The Corner

Those Five Nurses in Libya

“I am happy with the verdict, which shows the impartiality of the Libyan justice system,” so spoke Abullah Moghrabi, lawyer for the families of the infected LIbyans. “Libyan justice system” is an oxymoron. The “impartial” conviction seems surreal given the fact that genetic analysis of the HIV virus in the infected children suggested it antedated the arrival of the medical personnel in question into Libya.

Yet  I was surprised how vehemently Libyans I talked with this Spring, both in Libya and in DC,  insisted that the nurses were culpable and should be severely punished, in part in the belief that HIV could only exist among foreigners, who by the logic of the Green Book are always out to get the Great Leader and undermine the revolution. In addition, the conviction of the Palestinian doctor was seen as proof of an “impartiality” in the sense that an Arab also would suffer the same fate as Europeans.
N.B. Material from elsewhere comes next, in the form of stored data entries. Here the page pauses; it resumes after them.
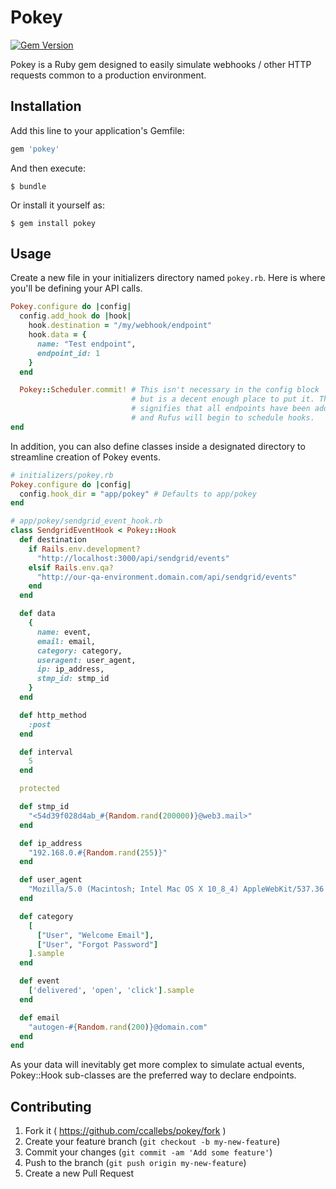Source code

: # Pokey

[![Gem Version](https://badge.fury.io/rb/pokey.svg)](http://badge.fury.io/rb/pokey)

Pokey is a Ruby gem designed to easily simulate webhooks / other HTTP requests common 
to a production environment.

## Installation

Add this line to your application's Gemfile:

```ruby
gem 'pokey'
```

And then execute:

    $ bundle

Or install it yourself as:

    $ gem install pokey

## Usage

Create a new file in your initializers directory named `pokey.rb`. Here
is where you'll be defining your API calls.

``` RUBY
Pokey.configure do |config|
  config.add_hook do |hook|
    hook.destination = "/my/webhook/endpoint"
    hook.data = {
      name: "Test endpoint",
      endpoint_id: 1
    }
  end

  Pokey::Scheduler.commit! # This isn't necessary in the config block
                           # but is a decent enough place to put it. This
                           # signifies that all endpoints have been added
                           # and Rufus will begin to schedule hooks.
end
```

In addition, you can also define classes inside a designated directory to
streamline creation of Pokey events.

``` RUBY
# initializers/pokey.rb
Pokey.configure do |config|
  config.hook_dir = "app/pokey" # Defaults to app/pokey
end

# app/pokey/sendgrid_event_hook.rb
class SendgridEventHook < Pokey::Hook
  def destination
    if Rails.env.development?
      "http://localhost:3000/api/sendgrid/events"
    elsif Rails.env.qa?
      "http://our-qa-environment.domain.com/api/sendgrid/events"
    end
  end

  def data
    {
      name: event,
      email: email,
      category: category,
      useragent: user_agent,
      ip: ip_address,
      stmp_id: stmp_id
    }
  end

  def http_method
    :post
  end

  def interval
    5
  end

  protected

  def stmp_id
    "<54d39f028d4ab_#{Random.rand(200000)}@web3.mail>"
  end

  def ip_address
    "192.168.0.#{Random.rand(255)}"
  end

  def user_agent
    "Mozilla/5.0 (Macintosh; Intel Mac OS X 10_8_4) AppleWebKit/537.36 (KHTML, like Gecko) Chrome/28.0.1500.95 Safari/537.36"
  end

  def category
    [
      ["User", "Welcome Email"],
      ["User", "Forgot Password"]
    ].sample
  end

  def event
    ['delivered', 'open', 'click'].sample
  end

  def email
    "autogen-#{Random.rand(200)}@domain.com"
  end
end
```

As your data will inevitably get more complex to simulate actual events,
Pokey::Hook sub-classes are the preferred way to declare endpoints.


## Contributing

1. Fork it ( https://github.com/ccallebs/pokey/fork )
2. Create your feature branch (`git checkout -b my-new-feature`)
3. Commit your changes (`git commit -am 'Add some feature'`)
4. Push to the branch (`git push origin my-new-feature`)
5. Create a new Pull Request
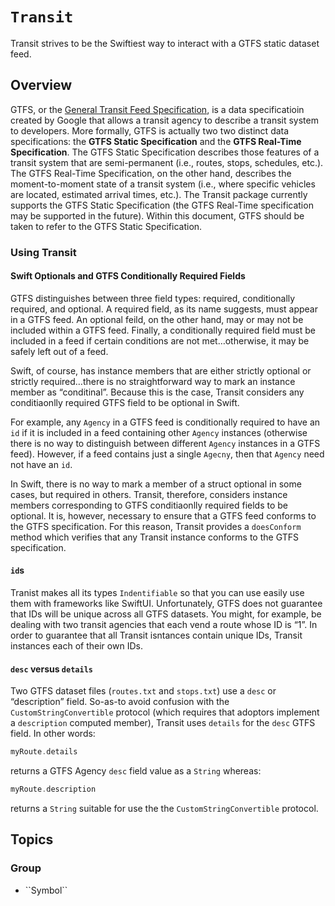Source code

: # ``Transit``

Transit strives to be the Swiftiest way to interact with a GTFS static dataset feed.

## Overview

GTFS, or the
[General Transit Feed Specification](https://developers.google.com/transit/gtfs), is a data specificatioin created by Google that allows a transit agency to describe a transit system to developers. More formally, GTFS is actually two two distinct data specifications: the **GTFS Static Specification** and the **GTFS Real-Time Specification**. The GTFS Static Specification describes those features of a transit system that are semi-permanent (i.e., routes, stops, schedules, etc.). The GTFS Real-Time Specification, on the other hand, describes the moment-to-moment state of a transit system (i.e., where specific vehicles are located, estimated arrival times, etc.). The Transit package currently supports the GTFS Static Specification (the GTFS Real-Time specification may be supported in the future). Within this document, GTFS should be taken to refer to the GTFS Static Specification.

### Using Transit

#### Swift Optionals and GTFS Conditionally Required Fields

GTFS distinguishes between three field types: required, conditionally required, and optional. A required field, as its name suggests, must appear in a GTFS feed. An optional feild, on the other hand, may or may not be included within a GTFS feed. Finally, a conditionally required field must be included in a feed if certain conditions are not met…otherwise, it may be safely left out of a feed.

Swift, of course, has instance members that are either strictly optional or strictly required…there is no straightforward way to mark an instance member as “conditinal”. Because this is the case, Transit considers any conditiaonlly required GTFS field to be optional in Swift.

For example, any `Agency` in a GTFS feed is conditionally required to have an `id` if it is included in a feed containing other `Agency` instances (otherwise there is no way to distinguish between different `Agency` instances in a GTFS feed). However, if a feed contains just a single `Agecny`, then that `Agency` need not have an `id`.

In Swift, there is no way to mark a member of a struct optional in some cases, but required in others. Transit, therefore, considers instance members corresponding to GTFS conditiaonlly required fields to be optional. It is, however, necessary to ensure that a GTFS feed conforms to the GTFS specification. For this reason, Transit provides a `doesConform` method which verifies that any Transit instance conforms to the GTFS specification.

#### `id`s

Tranist makes all its types `Indentifiable` so that you can use easily use them with frameworks like SwiftUI. Unfortunately, GTFS does not guarantee that IDs will be unique across all GTFS datasets. You might, for example, be dealing with two transit agencies that each vend a route whose ID is “1”. In order to guarantee that all Transit isntances contain unique IDs, Transit instances each of their own IDs.

#### `desc` versus `details`

Two GTFS dataset files (`routes.txt` and `stops.txt`) use a `desc` or “description” field. So-as-to avoid confusion with the `CustomStringConvertible` protocol (which requires that adoptors implement a `description` computed member), Transit uses `details` for the `desc` GTFS field. In other words:

```swift
myRoute.details
```

returns a GTFS Agency `desc` field value as a `String` whereas:

```swift
myRoute.description
```
returns a `String` suitable for use the the `CustomStringConvertible` protocol.


## Topics

### <!--@START_MENU_TOKEN@-->Group<!--@END_MENU_TOKEN@-->

- <!--@START_MENU_TOKEN@-->``Symbol``<!--@END_MENU_TOKEN@-->
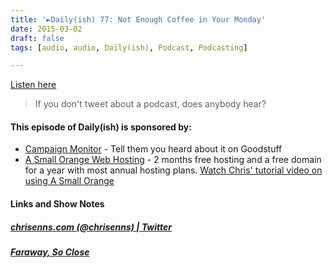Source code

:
 ```yaml
---
title: '►Daily(ish) 77: Not Enough Coffee in Your Monday'
date: 2015-03-02
draft: false
tags: [audio, audio, Daily(ish), Podcast, Podcasting]

---
```


[Listen here](http://goodstuff.fm/dailyish/77)

> If you don't tweet about a podcast, does anybody hear?

#### This episode of Daily(ish) is sponsored by:

*   [Campaign Monitor](http://ift.tt/rqRIS2) - Tell them you heard about it on Goodstuff
*   [A Small Orange Web Hosting](http://ift.tt/1oqsVa4) - 2 months free hosting and a free domain for a year with most annual hosting plans. [Watch Chris' tutorial video on using A Small Orange](http://ift.tt/1CMk9eH)

#### Links and Show Notes

##### [chrisenns.com (@chrisenns) | Twitter](http://ift.tt/OIwX2B)

##### [Faraway, So Close](http://ift.tt/NLMpDF)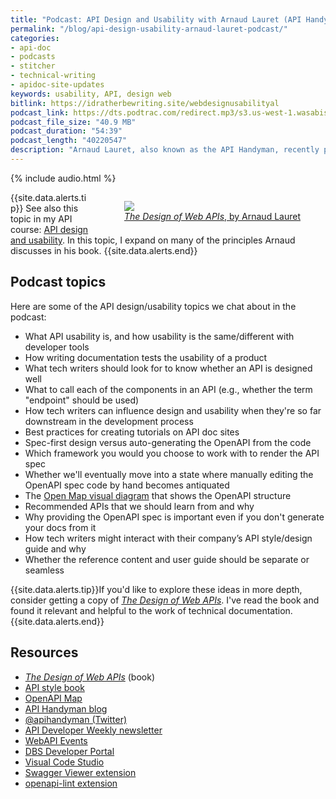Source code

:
 ```yaml
---
title: "Podcast: API Design and Usability with Arnaud Lauret (API Handyman)"
permalink: "/blog/api-design-usability-arnaud-lauret-podcast/"
categories:
- api-doc
- podcasts
- stitcher
- technical-writing
- apidoc-site-updates
keywords: usability, API, design web
bitlink: https://idratherbewriting.site/webdesignusabilityal
podcast_link: https://dts.podtrac.com/redirect.mp3/s3.us-west-1.wasabisys.com/idbwmedia.com/podcasts/api_design_usability_arnaud.mp3
podcast_file_size: "40.9 MB"
podcast_duration: "54:39"
podcast_length: "40220547"
description: "Arnaud Lauret, also known as the API Handyman, recently published a book called <a href='https://www.manning.com/books/the-design-of-web-apis'><i>The Design of Web APIs</i></a>. In this podcast, I chat with Arnaud about his book, specifically exploring best practices for designing web APIs and focusing on the roles technical writers can play."
---
```


{% include audio.html %}

<figure style="float: right; padding-left: 15px"><a href="https://www.manning.com/books/the-design-of-web-apis"><img style="max-width: 200px" src="https://s3.us-west-1.wasabisys.com/idbwmedia.com/images/design-of-web-apis.png" /><figcaption><i>The Design of Web APIs</i>, by Arnaud Lauret</figcaption></a></figure>

{{site.data.alerts.tip}} See also this topic in my API course: <a href='/learnapidoc/evaluating-api-design.html'>API design and usability</a>. In this topic, I expand on many of the principles Arnaud discusses in his book. {{site.data.alerts.end}}

## Podcast topics

Here are some of the API design/usability topics we chat about in the podcast:

* What API usability is, and how usability is the same/different with developer tools
* How writing documentation tests the usability of a product
* What tech writers should look for to know whether an API is designed well
* What to call each of the components in an API (e.g., whether the term "endpoint" should be used)
* How tech writers can influence design and usability when they're so far downstream in the development process
* Best practices for creating tutorials on API doc sites
* Spec-first design versus auto-generating the OpenAPI from the code
* Which framework you would you choose to work with to render the API spec
* Whether we'll eventually move into a state where manually editing the OpenAPI spec code by hand becomes antiquated
* The [Open Map visual diagram](https://openapi-map.apihandyman.io/) that shows the OpenAPI structure
* Recommended APIs that we should learn from and why
* Why providing the OpenAPI spec is important even if you don't generate your docs from it
* How tech writers might interact with their company’s API style/design guide and why
* Whether the reference content and user guide should be separate or seamless

{{site.data.alerts.tip}}If you'd like to explore these ideas in more depth, consider getting a copy of <a href='https://www.manning.com/books/the-design-of-web-apis'><i>The Design of Web APIs</i></a>. I've read the book and found it relevant and helpful to the work of technical documentation.{{site.data.alerts.end}}

## Resources

* [*The Design of Web APIs*](https://www.manning.com/books/the-design-of-web-apis) (book)
* [API style book](http://apistylebook.com/)
* [OpenAPI Map](https://openapi-map.apihandyman.io/)
* [API Handyman blog](https://apihandyman.io/)
* [@apihandyman (Twitter)](https://twitter.com/apihandyman?lang=en)
* [API Developer Weekly newsletter](https://apideveloperweekly.com/)
* [WebAPI Events](https://webapi.events/)
* [DBS Developer Portal](https://www.dbs.com/dbsdevelopers/)
* [Visual Code Studio](https://code.visualstudio.com/)
* [Swagger Viewer extension](https://marketplace.visualstudio.com/items?itemName=Arjun.swagger-viewer)
* [openapi-lint extension](https://marketplace.visualstudio.com/items?itemName=mermade.openapi-lint)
If we can explain to them that executions would stop liberalization with the U.S., I think the sentenced could all be saved. Despite the fact that the Bulgarians are European, and the Europeans are protesting, I don’t think the Libyans believe the Europeans would ever endanger their growing commerce over a simple matter of humanitarian principle.

As a side note, this April while recovering from an emergency operation for a  perforated appendix in a Tripoli Red Crescent clinic, I couldn’t help but stare at every IV needle that was inserted–as the government channel blared pictures of the imprisoned nurses and the infected children. Another note: every patient heading into surgery must first have a government certified HIV test–and the rumors about what awaits those who test positive are, well…”unfounded”?